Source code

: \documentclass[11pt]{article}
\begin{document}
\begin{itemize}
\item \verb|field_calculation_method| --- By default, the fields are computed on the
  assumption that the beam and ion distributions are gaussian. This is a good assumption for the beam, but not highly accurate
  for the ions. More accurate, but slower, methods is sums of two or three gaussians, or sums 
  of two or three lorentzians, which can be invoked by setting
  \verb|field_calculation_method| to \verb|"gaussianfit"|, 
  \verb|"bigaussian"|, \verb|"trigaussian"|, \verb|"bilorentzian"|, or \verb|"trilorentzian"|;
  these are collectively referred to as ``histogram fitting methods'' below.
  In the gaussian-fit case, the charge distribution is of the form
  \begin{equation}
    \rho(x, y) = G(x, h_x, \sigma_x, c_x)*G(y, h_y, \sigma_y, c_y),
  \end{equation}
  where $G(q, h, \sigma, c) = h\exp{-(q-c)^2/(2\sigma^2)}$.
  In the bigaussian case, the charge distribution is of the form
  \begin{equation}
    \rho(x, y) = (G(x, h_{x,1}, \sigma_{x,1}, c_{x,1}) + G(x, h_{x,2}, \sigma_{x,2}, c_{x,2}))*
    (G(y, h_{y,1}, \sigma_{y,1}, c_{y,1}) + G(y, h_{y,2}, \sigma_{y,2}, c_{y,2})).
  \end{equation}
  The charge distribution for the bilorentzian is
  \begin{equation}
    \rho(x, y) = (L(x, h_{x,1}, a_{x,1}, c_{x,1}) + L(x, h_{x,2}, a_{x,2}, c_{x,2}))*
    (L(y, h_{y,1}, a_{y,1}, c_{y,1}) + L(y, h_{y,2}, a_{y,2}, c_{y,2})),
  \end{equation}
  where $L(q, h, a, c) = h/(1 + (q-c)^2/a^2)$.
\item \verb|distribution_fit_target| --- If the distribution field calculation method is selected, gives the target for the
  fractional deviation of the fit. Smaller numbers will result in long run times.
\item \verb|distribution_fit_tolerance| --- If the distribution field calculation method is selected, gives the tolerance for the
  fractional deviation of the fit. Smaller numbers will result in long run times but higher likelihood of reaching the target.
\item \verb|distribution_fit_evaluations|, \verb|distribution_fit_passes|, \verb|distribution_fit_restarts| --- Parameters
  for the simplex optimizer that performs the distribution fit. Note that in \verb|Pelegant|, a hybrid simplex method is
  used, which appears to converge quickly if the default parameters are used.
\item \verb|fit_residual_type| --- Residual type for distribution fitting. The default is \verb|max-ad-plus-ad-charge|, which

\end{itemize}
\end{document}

**Task requirements:** Go through the listing above and pull out each line containing the word "deviation".

**Written answer:**
  fractional deviation of the fit. Smaller numbers will result in long run times.
  fractional deviation of the fit. Smaller numbers will result in long run times but higher likelihood of reaching the target.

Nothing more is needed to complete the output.